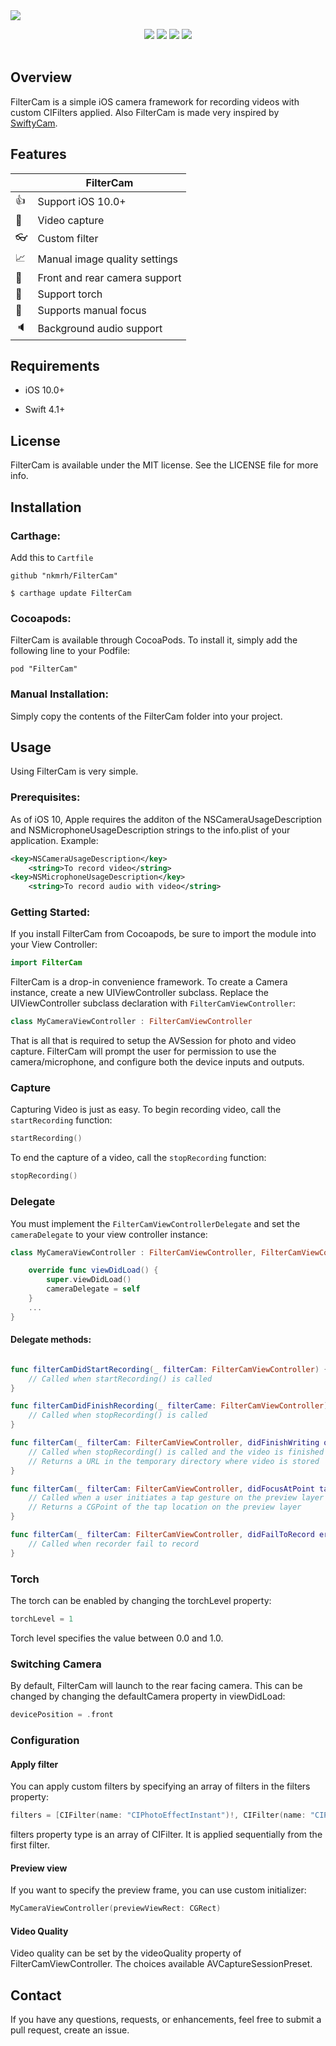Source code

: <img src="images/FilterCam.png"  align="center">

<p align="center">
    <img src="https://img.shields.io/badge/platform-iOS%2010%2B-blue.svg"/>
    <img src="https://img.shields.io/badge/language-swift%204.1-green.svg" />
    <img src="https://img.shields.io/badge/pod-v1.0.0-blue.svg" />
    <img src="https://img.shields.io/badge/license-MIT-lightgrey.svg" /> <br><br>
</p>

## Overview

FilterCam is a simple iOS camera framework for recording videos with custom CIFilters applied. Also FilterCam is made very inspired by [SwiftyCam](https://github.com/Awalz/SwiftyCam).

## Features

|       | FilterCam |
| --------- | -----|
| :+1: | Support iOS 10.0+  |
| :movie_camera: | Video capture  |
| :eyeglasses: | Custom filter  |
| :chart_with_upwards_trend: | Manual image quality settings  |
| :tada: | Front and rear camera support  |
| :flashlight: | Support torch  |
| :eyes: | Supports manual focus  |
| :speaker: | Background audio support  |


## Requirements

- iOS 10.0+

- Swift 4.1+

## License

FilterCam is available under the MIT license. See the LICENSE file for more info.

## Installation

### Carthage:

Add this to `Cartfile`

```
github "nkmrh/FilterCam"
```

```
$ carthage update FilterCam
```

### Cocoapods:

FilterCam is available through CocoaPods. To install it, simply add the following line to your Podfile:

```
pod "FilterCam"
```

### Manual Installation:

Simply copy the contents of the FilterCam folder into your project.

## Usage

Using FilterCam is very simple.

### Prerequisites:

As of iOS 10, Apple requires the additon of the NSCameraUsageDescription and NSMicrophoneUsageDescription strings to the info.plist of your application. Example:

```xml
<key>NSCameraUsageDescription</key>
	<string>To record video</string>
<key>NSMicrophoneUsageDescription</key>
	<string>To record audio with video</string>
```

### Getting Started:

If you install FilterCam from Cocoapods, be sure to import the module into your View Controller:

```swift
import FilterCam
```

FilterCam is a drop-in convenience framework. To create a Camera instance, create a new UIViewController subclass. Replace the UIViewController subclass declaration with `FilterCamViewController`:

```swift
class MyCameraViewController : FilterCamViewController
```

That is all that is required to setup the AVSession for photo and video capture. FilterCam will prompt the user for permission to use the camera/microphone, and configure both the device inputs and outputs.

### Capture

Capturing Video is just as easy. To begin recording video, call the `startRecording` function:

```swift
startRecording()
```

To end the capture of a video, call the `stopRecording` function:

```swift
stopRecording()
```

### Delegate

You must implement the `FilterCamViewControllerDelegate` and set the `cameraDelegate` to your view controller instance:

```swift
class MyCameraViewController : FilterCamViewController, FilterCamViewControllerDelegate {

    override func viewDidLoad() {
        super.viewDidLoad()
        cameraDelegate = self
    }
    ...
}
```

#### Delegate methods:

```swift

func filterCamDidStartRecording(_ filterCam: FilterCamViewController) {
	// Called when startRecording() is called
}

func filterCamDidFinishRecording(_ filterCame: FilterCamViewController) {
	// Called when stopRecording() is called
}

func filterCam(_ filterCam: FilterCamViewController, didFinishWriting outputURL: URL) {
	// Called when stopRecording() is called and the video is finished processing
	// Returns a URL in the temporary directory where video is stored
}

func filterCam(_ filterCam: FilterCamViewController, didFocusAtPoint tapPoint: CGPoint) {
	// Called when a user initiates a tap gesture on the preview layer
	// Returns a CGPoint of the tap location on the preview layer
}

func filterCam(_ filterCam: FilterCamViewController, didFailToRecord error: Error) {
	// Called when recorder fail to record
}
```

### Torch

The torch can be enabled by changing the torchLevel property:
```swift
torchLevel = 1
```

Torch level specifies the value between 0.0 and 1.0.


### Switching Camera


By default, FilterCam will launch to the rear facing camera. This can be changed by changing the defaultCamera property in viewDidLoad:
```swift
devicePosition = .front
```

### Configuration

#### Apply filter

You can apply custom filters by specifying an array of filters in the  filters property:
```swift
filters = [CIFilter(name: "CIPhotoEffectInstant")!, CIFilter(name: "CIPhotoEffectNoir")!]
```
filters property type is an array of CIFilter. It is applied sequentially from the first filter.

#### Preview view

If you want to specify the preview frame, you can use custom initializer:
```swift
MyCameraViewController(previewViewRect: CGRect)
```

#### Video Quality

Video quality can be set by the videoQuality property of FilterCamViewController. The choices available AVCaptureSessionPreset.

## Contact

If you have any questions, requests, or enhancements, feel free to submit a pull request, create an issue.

__________________________________________________

### Exercise objective
Copy out each line of the data that includes the string "Returns".

### Result below
	// Returns a URL in the temporary directory where video is stored
	// Returns a CGPoint of the tap location on the preview layer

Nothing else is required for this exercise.